§ **TASK GOAL**
A complete and exact copy of the data below is the task.

§ **RECORDS FOR PROCESSING**
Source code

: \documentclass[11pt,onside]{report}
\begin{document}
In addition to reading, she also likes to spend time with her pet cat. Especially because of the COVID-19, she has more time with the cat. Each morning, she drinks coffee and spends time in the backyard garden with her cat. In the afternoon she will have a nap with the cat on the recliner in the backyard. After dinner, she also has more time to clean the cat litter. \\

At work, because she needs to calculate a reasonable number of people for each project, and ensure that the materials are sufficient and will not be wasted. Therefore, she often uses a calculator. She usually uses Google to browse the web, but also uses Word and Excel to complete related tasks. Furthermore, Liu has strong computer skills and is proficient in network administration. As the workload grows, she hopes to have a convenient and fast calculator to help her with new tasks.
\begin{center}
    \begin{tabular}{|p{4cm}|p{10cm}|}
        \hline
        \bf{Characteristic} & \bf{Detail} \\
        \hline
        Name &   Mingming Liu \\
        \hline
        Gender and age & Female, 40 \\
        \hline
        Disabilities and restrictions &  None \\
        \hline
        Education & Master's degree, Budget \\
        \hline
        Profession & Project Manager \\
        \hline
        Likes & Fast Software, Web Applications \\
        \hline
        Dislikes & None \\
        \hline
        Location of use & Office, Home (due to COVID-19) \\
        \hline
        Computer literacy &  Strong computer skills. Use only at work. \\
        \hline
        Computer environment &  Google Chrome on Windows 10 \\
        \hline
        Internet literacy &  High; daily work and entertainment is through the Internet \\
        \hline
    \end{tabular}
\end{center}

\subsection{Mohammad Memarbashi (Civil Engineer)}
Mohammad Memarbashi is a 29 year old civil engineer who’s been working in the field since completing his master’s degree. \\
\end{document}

§ **WRITTEN SOLUTION**
Source code

: \documentclass[11pt,onside]{report}
\begin{document}
In addition to reading, she also likes to spend time with her pet cat. Especially because of the COVID-19, she has more time with the cat. Each morning, she drinks coffee and spends time in the backyard garden with her cat. In the afternoon she will have a nap with the cat on the recliner in the backyard. After dinner, she also has more time to clean the cat litter. \\

At work, because she needs to calculate a reasonable number of people for each project, and ensure that the materials are sufficient and will not be wasted. Therefore, she often uses a calculator. She usually uses Google to browse the web, but also uses Word and Excel to complete related tasks. Furthermore, Liu has strong computer skills and is proficient in network administration. As the workload grows, she hopes to have a convenient and fast calculator to help her with new tasks.
\begin{center}
    \begin{tabular}{|p{4cm}|p{10cm}|}
        \hline
        \bf{Characteristic} & \bf{Detail} \\
        \hline
        Name &   Mingming Liu \\
        \hline
        Gender and age & Female, 40 \\
        \hline
        Disabilities and restrictions &  None \\
        \hline
        Education & Master's degree, Budget \\
        \hline
        Profession & Project Manager \\
        \hline
        Likes & Fast Software, Web Applications \\
        \hline
        Dislikes & None \\
        \hline
        Location of use & Office, Home (due to COVID-19) \\
        \hline
        Computer literacy &  Strong computer skills. Use only at work. \\
        \hline
        Computer environment &  Google Chrome on Windows 10 \\
        \hline
        Internet literacy &  High; daily work and entertainment is through the Internet \\
        \hline
    \end{tabular}
\end{center}

\subsection{Mohammad Memarbashi (Civil Engineer)}
Mohammad Memarbashi is a 29 year old civil engineer who’s been working in the field since completing his master’s degree. \\
\end{document}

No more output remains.